FoAz is built on top of the open source project OPAL, which acts as the administration layer for the popular Open Policy Agent (OPA). OPAL brings open policy up to the speed needed by live applications: as an application state changes via APIs, databases, git, Amazon S3 and other 3rd-party SaaS services, OPAL makes sure in real-time every microservice is in sync with the policies and data required by the application.

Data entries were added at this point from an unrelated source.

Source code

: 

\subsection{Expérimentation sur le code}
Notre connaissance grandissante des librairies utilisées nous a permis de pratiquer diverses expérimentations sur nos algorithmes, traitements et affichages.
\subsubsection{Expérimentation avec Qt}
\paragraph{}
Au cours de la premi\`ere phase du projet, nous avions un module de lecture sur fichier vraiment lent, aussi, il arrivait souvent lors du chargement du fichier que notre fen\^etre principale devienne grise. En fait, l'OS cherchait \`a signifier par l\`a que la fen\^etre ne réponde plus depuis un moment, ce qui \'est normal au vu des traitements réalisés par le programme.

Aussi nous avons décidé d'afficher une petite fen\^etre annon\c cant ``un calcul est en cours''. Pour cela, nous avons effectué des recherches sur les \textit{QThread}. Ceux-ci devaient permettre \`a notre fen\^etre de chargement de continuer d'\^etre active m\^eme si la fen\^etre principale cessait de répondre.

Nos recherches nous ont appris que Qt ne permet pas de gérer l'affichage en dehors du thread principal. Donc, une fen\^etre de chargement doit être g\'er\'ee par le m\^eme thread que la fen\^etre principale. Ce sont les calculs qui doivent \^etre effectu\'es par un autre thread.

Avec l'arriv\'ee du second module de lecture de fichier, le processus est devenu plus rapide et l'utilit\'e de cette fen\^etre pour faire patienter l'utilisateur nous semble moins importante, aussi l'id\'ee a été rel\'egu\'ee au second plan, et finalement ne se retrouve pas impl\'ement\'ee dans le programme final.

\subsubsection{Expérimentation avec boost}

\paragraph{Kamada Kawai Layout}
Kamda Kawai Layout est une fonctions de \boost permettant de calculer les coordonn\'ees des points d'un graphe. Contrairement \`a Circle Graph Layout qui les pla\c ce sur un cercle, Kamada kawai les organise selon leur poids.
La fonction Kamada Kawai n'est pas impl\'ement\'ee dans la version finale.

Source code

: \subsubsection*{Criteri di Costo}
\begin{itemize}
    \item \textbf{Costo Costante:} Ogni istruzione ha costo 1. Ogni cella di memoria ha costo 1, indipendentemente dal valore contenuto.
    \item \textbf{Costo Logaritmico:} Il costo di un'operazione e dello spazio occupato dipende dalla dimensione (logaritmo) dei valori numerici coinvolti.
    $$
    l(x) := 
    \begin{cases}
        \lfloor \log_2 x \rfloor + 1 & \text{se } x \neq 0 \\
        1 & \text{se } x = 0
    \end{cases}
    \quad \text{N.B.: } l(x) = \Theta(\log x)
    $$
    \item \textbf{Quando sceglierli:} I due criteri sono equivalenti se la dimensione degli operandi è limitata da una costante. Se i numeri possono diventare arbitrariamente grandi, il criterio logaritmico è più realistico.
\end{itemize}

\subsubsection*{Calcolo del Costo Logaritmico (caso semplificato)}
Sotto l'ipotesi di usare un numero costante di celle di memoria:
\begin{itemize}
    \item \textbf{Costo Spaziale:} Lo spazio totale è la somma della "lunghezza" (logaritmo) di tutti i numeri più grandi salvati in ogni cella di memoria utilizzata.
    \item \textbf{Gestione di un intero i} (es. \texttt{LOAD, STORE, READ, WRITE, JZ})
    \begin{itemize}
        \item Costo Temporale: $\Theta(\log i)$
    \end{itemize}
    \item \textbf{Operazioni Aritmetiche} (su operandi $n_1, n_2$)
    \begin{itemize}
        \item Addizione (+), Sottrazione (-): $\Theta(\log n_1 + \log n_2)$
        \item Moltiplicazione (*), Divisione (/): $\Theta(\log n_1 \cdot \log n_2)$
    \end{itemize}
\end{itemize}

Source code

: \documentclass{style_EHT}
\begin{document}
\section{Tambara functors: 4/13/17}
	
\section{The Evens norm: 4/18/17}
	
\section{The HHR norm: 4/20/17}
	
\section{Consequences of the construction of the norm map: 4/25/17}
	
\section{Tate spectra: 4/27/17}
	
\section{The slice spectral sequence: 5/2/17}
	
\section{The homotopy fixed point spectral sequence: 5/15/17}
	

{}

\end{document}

FoAz leverages the low-code interfaces of Permit.io – especially the Permit Policy Editor – which generates policy as code. This allows the easy creation of frontend access policies and removes the need to write one for each frontend need.

Highlights include:

  • No code / Low code policy interfaces: FoAz is powered by policy as code (with OPA and Cedar). Combined with Permit’s policy-editor UI, policy creation becomes simple yet powerful, generating policy as code from RBAC to ABAC, with as little effort as ticking a few boxes.
  • An open standard: FoAz is an open internet standard (available at FoAz.io) enabling more companies to implement, integrate, and share the technology, as well as collaborate with Permit.io on its future development and security posture.
  • Backend-as-a-Service: A FoAz proxy is a backend generic component that takes on the authorization burden from all services and empowers the frontend to utilize it directly. Permit.io provides a hosted FoAz offering so engineers can forget about the backend altogether.
  • Zero-trust and secrets management: FoAz securely manages secrets (storing them encrypted or in a secure vault) avoiding the need to expose them to the frontend.

“At Novu, we focus on accelerating the work of developers,” said Tomer Barnea, CEO of Novu.co.

“FoAz is a critical step in removing redundant backend glue-code and providing frontend developers with the freedom and power they need to move fast,” Barnea concluded.